#### WORK REQUIRED
Looking at the listing below, work out the number of lines where the string "such" shows up, and give that number only.

#### RECORDS
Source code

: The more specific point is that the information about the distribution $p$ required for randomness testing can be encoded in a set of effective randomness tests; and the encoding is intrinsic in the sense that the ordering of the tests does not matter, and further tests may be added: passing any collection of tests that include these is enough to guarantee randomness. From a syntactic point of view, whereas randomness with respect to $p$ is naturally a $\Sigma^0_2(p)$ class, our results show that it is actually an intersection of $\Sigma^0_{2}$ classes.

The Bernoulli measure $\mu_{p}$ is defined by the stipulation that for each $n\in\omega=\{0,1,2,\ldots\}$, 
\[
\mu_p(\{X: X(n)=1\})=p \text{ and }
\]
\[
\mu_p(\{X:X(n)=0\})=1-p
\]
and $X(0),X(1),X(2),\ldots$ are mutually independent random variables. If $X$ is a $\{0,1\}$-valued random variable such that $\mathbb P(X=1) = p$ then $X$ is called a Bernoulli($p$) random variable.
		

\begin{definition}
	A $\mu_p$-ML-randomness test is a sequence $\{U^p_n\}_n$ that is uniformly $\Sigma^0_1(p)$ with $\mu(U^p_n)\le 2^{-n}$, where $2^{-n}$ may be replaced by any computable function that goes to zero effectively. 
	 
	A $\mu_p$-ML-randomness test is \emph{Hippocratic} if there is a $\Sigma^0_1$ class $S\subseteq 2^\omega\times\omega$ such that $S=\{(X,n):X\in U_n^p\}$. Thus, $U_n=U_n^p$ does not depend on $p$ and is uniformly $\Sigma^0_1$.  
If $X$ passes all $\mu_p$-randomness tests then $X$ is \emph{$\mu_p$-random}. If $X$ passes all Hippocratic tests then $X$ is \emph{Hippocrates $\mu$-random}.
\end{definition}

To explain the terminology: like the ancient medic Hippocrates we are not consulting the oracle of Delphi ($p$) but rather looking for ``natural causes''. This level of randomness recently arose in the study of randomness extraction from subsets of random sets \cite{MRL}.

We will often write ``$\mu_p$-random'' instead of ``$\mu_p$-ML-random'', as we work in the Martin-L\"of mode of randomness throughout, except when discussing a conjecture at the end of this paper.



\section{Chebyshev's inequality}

...

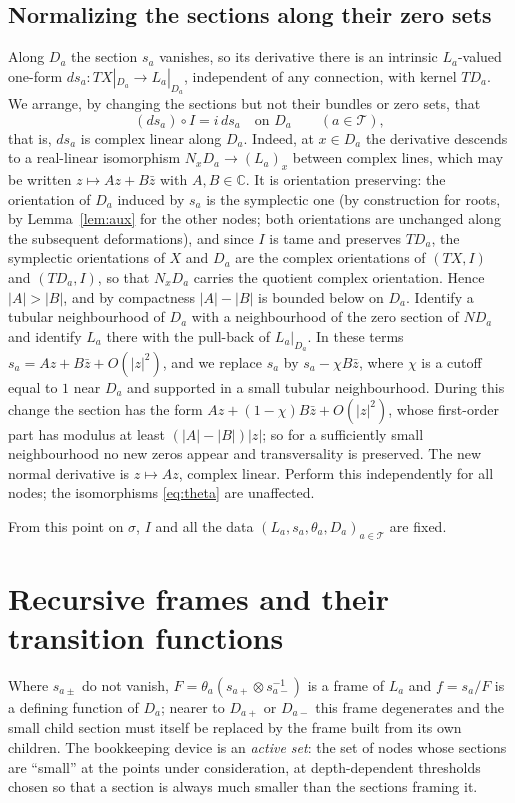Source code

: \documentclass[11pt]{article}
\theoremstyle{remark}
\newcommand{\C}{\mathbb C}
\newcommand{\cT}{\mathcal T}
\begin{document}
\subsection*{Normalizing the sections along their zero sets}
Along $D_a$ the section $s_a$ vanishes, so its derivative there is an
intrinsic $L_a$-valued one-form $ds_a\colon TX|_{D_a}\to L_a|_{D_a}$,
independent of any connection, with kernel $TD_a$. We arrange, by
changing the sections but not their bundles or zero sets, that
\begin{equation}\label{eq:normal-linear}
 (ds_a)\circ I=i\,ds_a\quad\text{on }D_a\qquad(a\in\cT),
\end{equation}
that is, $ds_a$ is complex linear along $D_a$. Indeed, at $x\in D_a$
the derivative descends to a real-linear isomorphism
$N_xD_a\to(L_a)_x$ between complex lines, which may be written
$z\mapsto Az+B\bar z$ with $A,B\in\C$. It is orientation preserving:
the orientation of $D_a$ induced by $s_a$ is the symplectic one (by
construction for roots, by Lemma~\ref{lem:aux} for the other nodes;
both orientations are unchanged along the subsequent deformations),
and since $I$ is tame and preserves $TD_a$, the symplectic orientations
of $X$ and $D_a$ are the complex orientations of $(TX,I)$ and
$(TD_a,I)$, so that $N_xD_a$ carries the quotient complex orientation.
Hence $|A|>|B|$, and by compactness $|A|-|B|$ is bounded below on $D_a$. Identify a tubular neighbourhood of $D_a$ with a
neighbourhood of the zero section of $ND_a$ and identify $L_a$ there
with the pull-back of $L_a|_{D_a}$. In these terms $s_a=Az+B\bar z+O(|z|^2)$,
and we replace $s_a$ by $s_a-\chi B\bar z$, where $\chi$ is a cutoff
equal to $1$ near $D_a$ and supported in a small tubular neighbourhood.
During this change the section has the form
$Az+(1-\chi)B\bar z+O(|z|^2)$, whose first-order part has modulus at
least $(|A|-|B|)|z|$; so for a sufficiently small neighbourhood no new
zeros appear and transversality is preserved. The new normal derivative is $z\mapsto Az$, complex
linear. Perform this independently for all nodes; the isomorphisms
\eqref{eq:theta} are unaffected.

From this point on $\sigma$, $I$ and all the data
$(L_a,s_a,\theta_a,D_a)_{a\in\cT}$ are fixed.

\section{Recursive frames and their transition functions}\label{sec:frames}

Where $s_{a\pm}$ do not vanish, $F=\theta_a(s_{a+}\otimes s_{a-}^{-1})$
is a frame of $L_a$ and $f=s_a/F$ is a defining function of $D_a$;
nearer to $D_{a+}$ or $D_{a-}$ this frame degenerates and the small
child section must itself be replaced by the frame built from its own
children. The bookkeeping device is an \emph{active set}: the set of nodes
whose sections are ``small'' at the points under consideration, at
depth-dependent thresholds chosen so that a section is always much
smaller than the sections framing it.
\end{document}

#### EXPECTED ANSWER
2